# Data for processing

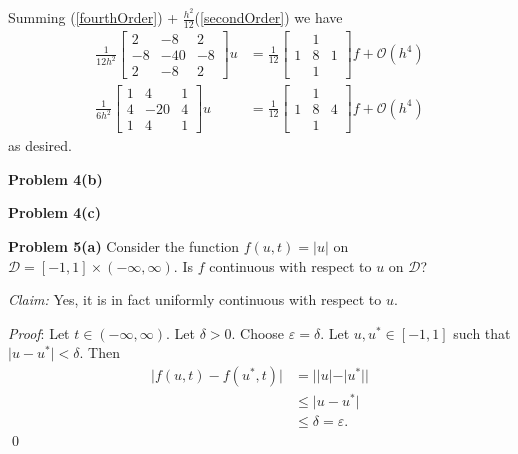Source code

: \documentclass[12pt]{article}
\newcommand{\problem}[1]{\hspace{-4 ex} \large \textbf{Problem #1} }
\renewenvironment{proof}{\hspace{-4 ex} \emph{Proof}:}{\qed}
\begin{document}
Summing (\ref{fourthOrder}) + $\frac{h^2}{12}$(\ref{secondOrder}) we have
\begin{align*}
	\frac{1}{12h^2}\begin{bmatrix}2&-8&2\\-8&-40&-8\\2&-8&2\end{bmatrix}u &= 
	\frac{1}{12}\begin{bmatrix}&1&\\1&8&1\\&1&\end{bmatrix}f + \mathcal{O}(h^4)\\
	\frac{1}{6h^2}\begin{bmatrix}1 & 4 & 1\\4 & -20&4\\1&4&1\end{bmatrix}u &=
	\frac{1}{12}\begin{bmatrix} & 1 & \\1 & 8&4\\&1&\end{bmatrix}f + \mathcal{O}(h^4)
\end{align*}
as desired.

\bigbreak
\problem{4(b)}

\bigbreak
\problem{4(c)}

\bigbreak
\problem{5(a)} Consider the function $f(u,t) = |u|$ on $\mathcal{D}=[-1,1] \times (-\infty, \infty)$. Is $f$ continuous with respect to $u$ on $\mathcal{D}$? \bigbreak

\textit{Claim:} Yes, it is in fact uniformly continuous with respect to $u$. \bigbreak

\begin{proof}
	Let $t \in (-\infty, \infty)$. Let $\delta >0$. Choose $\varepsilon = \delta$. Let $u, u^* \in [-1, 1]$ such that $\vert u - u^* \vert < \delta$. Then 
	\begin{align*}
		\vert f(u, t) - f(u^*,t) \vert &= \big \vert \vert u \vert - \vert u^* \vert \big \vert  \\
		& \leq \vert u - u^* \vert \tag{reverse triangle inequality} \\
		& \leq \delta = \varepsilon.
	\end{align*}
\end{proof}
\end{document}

# Exercise objective
Report every line in the listing that holds the word "problem".

# Answer space
\newcommand{\problem}[1]{\hspace{-4 ex} \large \textbf{Problem #1} }
\problem{4(b)}
\problem{4(c)}
\problem{5(a)} Consider the function $f(u,t) = |u|$ on $\mathcal{D}=[-1,1] \times (-\infty, \infty)$. Is $f$ continuous with respect to $u$ on $\mathcal{D}$? \bigbreak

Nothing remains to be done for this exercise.